Problem details:
Among the entries, find the lines with the string "want" and copy them.

Extracted records:
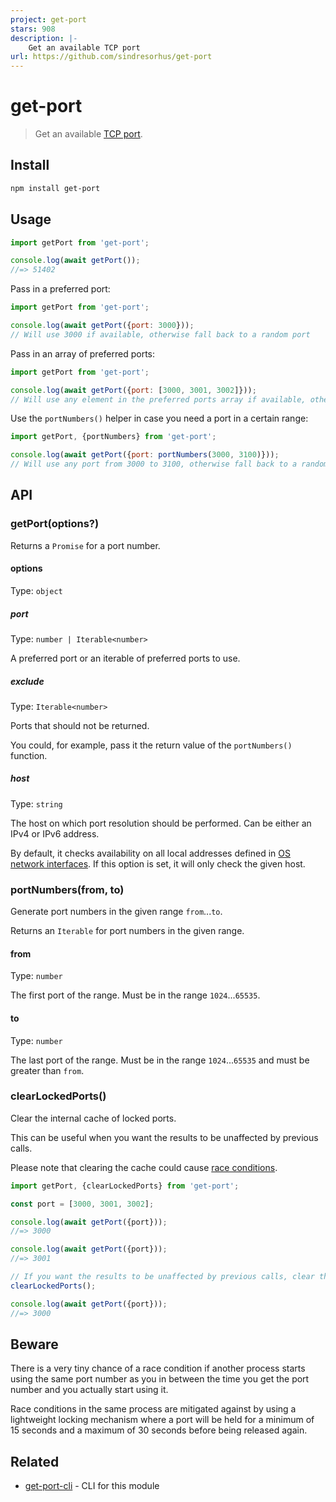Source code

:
 ```yaml
---
project: get-port
stars: 908
description: |-
    Get an available TCP port
url: https://github.com/sindresorhus/get-port
---
```


# get-port

> Get an available [TCP port](https://en.wikipedia.org/wiki/Port_(computer_networking)).

## Install

```sh
npm install get-port
```

## Usage

```js
import getPort from 'get-port';

console.log(await getPort());
//=> 51402
```

Pass in a preferred port:

```js
import getPort from 'get-port';

console.log(await getPort({port: 3000}));
// Will use 3000 if available, otherwise fall back to a random port
```

Pass in an array of preferred ports:

```js
import getPort from 'get-port';

console.log(await getPort({port: [3000, 3001, 3002]}));
// Will use any element in the preferred ports array if available, otherwise fall back to a random port
```

Use the `portNumbers()` helper in case you need a port in a certain range:

```js
import getPort, {portNumbers} from 'get-port';

console.log(await getPort({port: portNumbers(3000, 3100)}));
// Will use any port from 3000 to 3100, otherwise fall back to a random port
```

## API

### getPort(options?)

Returns a `Promise` for a port number.

#### options

Type: `object`

##### port

Type: `number | Iterable<number>`

A preferred port or an iterable of preferred ports to use.

##### exclude

Type: `Iterable<number>`

Ports that should not be returned.

You could, for example, pass it the return value of the `portNumbers()` function.

##### host

Type: `string`

The host on which port resolution should be performed. Can be either an IPv4 or IPv6 address.

By default, it checks availability on all local addresses defined in [OS network interfaces](https://nodejs.org/api/os.html#os_os_networkinterfaces). If this option is set, it will only check the given host.

### portNumbers(from, to)

Generate port numbers in the given range `from`...`to`.

Returns an `Iterable` for port numbers in the given range.

#### from

Type: `number`

The first port of the range. Must be in the range `1024`...`65535`.

#### to

Type: `number`

The last port of the range. Must be in the range `1024`...`65535` and must be greater than `from`.

### clearLockedPorts()

Clear the internal cache of locked ports.

This can be useful when you want the results to be unaffected by previous calls.

Please note that clearing the cache could cause [race conditions](#beware).

```js
import getPort, {clearLockedPorts} from 'get-port';

const port = [3000, 3001, 3002];

console.log(await getPort({port}));
//=> 3000

console.log(await getPort({port}));
//=> 3001

// If you want the results to be unaffected by previous calls, clear the cache.
clearLockedPorts();

console.log(await getPort({port}));
//=> 3000
```

## Beware

There is a very tiny chance of a race condition if another process starts using the same port number as you in between the time you get the port number and you actually start using it.

Race conditions in the same process are mitigated against by using a lightweight locking mechanism where a port will be held for a minimum of 15 seconds and a maximum of 30 seconds before being released again.

## Related

- [get-port-cli](https://github.com/sindresorhus/get-port-cli) - CLI for this module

Output of the exercise:
This can be useful when you want the results to be unaffected by previous calls.
// If you want the results to be unaffected by previous calls, clear the cache.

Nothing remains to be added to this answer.